This book was raved as a favorite from Will Smith (Which is why I picked it up to begin with) and Colin O'Brady (The Impossible First) and I could not get through it. Legit it took probably 6 months of struggling to read it just to finish it and even then I only read it in between books because it is bad.
A Shepard boy decided that it is his time to leave the shelter of his home and tribe in Spain to take on the world himself. Meets a king that says his destiny (personal legend) is for him to find treasure at the Pyramids. He goes and has minor inconveniences that teach him absolutely profound lessons in a months time about life and love and the universe. With these lessons, he is able to perform miracles, fall in love to the perfect woman, and complete his destiny which was back home in Spain.
Why did I read this?
Will Smith is one of my favorite actors, pre-slap, and I loved his book. Having grown up watching his TV shows and movies, his opinion on media has a solid impact on me before I read this book. He said it was his favorite so I picked it up and started it. Only to want to delete it from my brain. Put down, pick up, put down, pick up for months, until I read "The impossible First" by Colin O'Brady and he quotes from the book as well. So I decided to finish it after I finished the book I was reading (I typically will listen to one book and read another at the same time since it'll take me a solid month to finish reading a book). It wasn't worth the read.

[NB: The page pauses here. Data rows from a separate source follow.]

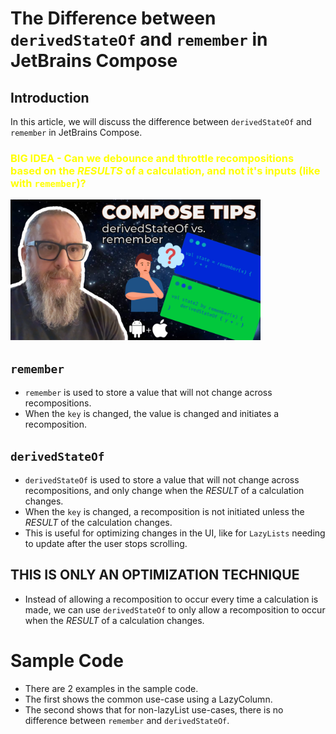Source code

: # The Difference between `derivedStateOf` and `remember` in JetBrains Compose

## Introduction
In this article, we will discuss the difference between `derivedStateOf` and `remember` in JetBrains Compose.

### <span style="color: yellow;">BIG IDEA - Can we debounce and throttle recompositions based on the _RESULTS_ of a calculation, and not it's inputs (like with `remember`)?</span>

[<img src="assets/splash.png" width="400"/>](assets/splash.png)

## `remember`
- `remember` is used to store a value that will not change across recompositions.
- When the `key` is changed, the value is changed and initiates a recomposition.

## `derivedStateOf`
- `derivedStateOf` is used to store a value that will not change across recompositions, and only change
when the _RESULT_ of a calculation changes.
- When the `key` is changed, a recomposition is not initiated unless the _RESULT_ of the calculation changes.
- This is useful for optimizing changes in the UI, like for `LazyLists` needing to update after the user stops scrolling.

## THIS IS ONLY AN OPTIMIZATION TECHNIQUE
- Instead of allowing a recomposition to occur every time a calculation is made, we can use `derivedStateOf` to
only allow a recomposition to occur when the _RESULT_ of a calculation changes.

# Sample Code
- There are 2 examples in the sample code.
- The first shows the common use-case using a LazyColumn.
- The second shows that for non-lazyList use-cases, there is no difference between `remember` and `derivedStateOf`.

This book is terrible. The forward talks about having issues with getting the book published and I completely understand why. While a story does happen, it has a much depth as a children's cartoon show. A bad one like a Scrappy-doo only episode.
The book is full of heavy handed cliché life lessons that become overwhelmed by the other quotable life lesson you were just told.
This boy is at most 14 and in 3 days of crossing the desert he understands the desert life, the rules of the desert, the way to interpret the wind and sands, and is able to talk to the world about turning himself into the wind?????? There is so much wrong with the plot that I never even thought about till I started writing this because of the bullshittery of wannabe self-help that is thrust upon the reader. The boy has no adversity that isn't his creation, he is a savant that learns through osmosis and making things up, and finally, he knows everything because he is god (Heavily implied to be part of god in the final chapter). It makes no sense.
This is the story that Brian Griffin from Family Guy would write to exploit readers into thinking the were learning something (Watch the episode where he writes a book with blank pages where people help themselves). The story is lackluster at best, the mantra cliches will only help those who have to have instructions handed to them, and the writing itself is awful.
Don't be gullible and read this book. Spend your $12.99 or whatever on a box of donuts because I think those have more value than this book including if you bought the physical book and were stuck in the woods with no TP.
just bad. Really bad. Please don't encourage anyone to read/buy/throw/eat this book.